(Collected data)
-------------------------

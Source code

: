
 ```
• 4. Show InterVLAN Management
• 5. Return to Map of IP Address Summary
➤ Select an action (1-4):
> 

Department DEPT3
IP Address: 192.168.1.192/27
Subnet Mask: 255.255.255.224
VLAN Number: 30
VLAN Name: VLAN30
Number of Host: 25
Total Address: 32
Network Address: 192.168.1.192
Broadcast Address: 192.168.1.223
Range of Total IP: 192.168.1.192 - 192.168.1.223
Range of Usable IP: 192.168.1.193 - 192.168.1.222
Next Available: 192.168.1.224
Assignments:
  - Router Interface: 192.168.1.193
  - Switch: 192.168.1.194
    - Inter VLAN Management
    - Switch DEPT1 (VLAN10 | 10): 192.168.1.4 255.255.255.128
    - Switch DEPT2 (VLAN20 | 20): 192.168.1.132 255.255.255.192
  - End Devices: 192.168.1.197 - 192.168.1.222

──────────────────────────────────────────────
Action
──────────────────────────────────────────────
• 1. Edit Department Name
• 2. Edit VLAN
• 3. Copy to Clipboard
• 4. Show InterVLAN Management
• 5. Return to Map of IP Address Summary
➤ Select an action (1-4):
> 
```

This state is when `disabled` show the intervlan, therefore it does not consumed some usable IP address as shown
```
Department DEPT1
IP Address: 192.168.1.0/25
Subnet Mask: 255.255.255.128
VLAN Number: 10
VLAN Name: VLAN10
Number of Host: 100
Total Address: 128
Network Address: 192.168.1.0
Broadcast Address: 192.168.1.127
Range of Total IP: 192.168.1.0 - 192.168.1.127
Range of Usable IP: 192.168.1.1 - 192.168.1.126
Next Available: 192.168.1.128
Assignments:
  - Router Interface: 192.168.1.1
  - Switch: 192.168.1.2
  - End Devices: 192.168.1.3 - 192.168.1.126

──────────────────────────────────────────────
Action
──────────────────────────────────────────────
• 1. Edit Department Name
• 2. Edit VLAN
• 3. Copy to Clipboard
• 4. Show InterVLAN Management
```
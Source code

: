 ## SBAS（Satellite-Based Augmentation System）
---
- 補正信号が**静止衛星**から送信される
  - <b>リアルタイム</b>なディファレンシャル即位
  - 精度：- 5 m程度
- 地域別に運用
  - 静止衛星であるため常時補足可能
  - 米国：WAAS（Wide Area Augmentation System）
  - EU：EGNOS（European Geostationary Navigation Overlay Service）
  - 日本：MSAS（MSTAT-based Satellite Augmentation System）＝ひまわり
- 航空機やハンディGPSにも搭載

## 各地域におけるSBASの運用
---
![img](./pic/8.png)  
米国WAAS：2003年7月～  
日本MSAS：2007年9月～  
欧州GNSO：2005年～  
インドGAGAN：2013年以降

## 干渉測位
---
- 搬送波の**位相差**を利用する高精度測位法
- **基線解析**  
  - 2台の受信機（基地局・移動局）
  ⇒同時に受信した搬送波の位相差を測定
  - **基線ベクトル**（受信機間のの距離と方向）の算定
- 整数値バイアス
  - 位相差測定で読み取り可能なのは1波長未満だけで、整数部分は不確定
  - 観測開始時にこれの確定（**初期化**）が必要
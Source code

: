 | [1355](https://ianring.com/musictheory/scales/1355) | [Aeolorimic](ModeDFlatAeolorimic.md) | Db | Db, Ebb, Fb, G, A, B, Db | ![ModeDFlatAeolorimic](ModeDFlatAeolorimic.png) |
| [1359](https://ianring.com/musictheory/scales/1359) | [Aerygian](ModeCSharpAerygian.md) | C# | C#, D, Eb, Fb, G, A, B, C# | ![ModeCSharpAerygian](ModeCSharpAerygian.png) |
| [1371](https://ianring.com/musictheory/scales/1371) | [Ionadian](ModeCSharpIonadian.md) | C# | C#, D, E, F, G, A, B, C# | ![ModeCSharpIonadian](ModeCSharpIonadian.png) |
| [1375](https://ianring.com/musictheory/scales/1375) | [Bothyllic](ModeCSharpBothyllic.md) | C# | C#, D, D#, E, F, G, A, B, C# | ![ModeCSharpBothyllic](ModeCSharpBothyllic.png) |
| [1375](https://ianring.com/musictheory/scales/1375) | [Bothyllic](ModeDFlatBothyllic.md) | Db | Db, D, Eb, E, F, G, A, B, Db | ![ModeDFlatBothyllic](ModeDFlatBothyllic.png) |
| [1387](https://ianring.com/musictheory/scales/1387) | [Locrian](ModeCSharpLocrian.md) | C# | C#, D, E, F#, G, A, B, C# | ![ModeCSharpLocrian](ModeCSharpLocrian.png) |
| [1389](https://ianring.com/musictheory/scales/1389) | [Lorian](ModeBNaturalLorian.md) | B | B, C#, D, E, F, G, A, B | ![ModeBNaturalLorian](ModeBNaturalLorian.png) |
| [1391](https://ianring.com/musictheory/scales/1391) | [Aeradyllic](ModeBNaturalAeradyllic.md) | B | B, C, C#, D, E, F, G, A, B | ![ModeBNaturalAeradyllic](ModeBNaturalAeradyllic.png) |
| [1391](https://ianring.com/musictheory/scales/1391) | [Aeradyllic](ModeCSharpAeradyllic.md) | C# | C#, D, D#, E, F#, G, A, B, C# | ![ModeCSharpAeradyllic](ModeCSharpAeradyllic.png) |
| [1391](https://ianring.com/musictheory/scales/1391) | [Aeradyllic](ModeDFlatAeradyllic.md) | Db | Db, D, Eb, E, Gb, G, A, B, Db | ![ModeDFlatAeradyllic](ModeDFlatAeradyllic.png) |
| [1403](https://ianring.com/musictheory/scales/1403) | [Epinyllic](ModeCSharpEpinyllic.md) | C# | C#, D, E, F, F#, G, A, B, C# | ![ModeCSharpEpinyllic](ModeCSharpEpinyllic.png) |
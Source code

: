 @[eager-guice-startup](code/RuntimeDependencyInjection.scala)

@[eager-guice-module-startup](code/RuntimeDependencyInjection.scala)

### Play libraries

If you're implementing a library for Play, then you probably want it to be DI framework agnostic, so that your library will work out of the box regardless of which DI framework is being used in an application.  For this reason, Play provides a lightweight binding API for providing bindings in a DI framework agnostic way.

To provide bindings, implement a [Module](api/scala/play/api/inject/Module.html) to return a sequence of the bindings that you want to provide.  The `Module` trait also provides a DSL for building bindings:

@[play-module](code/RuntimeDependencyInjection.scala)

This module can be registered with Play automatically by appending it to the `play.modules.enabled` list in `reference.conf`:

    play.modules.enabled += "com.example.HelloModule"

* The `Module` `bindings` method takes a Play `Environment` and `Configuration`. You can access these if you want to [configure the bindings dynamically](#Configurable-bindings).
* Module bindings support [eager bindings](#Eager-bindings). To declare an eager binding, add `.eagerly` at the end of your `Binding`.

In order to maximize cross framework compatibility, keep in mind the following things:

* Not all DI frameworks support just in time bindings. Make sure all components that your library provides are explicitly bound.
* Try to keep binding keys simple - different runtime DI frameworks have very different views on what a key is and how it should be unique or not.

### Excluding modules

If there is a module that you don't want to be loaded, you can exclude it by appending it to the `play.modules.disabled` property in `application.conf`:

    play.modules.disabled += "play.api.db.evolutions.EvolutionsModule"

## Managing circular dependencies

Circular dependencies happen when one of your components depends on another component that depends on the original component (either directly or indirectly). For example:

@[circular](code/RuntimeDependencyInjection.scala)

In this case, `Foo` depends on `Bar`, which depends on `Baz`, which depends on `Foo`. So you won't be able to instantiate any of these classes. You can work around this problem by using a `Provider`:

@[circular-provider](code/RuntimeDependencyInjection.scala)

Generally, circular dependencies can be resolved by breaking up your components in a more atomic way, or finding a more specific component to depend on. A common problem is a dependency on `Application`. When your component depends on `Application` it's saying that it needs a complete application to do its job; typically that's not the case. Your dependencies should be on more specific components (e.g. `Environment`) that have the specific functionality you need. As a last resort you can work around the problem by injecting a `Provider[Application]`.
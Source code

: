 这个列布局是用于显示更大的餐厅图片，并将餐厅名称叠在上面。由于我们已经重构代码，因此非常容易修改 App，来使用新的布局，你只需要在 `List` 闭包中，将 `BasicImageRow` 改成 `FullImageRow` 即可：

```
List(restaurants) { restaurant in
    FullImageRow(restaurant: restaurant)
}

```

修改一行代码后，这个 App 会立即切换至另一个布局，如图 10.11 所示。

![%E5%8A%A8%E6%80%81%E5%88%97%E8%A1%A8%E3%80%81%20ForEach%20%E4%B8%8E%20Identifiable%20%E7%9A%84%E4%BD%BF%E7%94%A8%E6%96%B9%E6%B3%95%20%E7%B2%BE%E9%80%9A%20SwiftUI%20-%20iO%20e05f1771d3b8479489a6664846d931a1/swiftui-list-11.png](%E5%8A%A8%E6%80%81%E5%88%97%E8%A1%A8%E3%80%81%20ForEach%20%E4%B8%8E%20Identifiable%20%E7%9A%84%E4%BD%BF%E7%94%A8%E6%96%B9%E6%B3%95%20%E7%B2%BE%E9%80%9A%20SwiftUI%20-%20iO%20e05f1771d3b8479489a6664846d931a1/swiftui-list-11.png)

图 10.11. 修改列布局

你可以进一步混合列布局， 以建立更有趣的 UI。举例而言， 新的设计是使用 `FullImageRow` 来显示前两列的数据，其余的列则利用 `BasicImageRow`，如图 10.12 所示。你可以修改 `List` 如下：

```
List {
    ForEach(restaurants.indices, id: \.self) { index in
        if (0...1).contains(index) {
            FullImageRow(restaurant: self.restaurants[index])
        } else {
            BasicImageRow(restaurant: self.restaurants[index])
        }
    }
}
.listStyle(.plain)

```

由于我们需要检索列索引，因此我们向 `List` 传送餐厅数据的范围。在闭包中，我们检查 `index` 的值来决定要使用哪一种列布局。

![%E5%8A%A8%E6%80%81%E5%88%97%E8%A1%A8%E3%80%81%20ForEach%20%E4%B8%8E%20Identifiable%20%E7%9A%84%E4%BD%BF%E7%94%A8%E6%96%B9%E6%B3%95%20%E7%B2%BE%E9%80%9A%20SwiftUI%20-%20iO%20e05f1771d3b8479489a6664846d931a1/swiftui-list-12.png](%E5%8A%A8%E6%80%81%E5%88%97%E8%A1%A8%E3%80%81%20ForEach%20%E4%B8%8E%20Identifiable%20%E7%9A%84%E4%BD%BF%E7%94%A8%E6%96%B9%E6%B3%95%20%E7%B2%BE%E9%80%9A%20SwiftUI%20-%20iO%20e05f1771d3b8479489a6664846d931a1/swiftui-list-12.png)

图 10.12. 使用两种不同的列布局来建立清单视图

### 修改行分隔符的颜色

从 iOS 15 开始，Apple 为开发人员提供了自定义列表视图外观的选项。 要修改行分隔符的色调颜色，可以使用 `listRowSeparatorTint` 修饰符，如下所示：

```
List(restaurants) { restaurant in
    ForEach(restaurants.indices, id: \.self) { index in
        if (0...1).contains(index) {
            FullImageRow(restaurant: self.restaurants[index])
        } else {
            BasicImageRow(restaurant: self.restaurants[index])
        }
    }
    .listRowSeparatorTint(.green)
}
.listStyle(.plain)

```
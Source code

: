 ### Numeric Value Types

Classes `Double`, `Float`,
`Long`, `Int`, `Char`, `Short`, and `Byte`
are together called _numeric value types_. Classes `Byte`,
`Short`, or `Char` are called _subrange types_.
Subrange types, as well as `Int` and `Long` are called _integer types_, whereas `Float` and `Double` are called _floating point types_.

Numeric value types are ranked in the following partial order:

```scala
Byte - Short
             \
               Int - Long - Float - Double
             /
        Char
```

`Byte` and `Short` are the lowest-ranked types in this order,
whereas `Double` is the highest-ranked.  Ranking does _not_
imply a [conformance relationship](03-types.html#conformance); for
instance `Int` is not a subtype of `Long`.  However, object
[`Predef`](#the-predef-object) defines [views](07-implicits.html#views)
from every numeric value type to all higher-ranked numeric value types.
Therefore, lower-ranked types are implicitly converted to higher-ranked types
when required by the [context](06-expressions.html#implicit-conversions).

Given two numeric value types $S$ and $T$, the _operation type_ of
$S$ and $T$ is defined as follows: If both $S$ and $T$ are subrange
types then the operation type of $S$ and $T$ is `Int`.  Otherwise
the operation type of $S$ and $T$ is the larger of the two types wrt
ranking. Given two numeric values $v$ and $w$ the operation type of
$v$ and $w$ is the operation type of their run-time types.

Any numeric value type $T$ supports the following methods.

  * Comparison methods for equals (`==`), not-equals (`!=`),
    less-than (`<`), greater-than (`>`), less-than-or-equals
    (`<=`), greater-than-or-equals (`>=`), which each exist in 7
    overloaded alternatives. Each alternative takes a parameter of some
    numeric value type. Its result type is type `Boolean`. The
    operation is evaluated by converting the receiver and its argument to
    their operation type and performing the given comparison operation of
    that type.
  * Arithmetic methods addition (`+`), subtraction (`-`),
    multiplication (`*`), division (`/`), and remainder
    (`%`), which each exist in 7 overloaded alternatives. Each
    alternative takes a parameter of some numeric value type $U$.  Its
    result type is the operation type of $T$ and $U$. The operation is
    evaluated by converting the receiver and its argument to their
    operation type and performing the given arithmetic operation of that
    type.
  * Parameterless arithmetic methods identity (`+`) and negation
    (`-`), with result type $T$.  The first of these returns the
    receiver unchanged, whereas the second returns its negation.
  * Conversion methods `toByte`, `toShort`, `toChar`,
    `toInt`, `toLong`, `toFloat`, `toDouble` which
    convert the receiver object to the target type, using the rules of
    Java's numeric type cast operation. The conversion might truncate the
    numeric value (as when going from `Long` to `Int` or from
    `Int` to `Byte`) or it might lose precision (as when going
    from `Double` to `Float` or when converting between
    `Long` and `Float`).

-------------------------

#### [ASSIGNMENT]
Return each line among the entries that holds the word "might".

#### [RESULT FOR THIS TASK]
    Java's numeric type cast operation. The conversion might truncate the
    `Int` to `Byte`) or it might lose precision (as when going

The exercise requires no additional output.